The lines wanted run from the first one below through the one with "category listing page)". Return them exactly.

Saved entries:
>>>

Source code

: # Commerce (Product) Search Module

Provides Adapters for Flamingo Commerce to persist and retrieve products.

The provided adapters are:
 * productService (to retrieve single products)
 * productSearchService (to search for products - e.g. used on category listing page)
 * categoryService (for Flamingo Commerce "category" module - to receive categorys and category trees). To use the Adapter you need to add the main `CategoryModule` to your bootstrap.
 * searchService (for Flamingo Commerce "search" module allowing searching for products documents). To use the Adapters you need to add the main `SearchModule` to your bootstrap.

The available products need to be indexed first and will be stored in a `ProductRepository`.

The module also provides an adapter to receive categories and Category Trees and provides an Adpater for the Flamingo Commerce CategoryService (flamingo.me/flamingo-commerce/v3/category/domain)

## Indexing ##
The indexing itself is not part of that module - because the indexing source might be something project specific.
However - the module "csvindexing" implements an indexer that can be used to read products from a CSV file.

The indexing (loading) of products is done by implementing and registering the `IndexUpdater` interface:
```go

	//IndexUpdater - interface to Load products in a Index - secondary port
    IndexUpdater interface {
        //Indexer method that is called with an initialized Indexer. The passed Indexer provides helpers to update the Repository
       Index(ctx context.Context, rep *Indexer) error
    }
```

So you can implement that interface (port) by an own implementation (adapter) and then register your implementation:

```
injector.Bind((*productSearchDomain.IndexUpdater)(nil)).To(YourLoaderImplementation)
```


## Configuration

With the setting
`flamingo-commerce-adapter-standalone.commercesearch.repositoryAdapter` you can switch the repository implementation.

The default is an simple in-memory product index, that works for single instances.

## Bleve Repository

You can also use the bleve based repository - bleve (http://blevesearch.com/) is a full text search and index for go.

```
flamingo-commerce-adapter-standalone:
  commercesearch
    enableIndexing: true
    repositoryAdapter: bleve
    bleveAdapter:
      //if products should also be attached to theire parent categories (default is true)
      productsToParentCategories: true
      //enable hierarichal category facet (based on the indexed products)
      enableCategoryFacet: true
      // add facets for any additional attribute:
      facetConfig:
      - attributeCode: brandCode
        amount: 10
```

<<<

▸ **Response to this exercise**:
Source code

: # Commerce (Product) Search Module

Provides Adapters for Flamingo Commerce to persist and retrieve products.

The provided adapters are:
 * productService (to retrieve single products)
 * productSearchService (to search for products - e.g. used on category listing page)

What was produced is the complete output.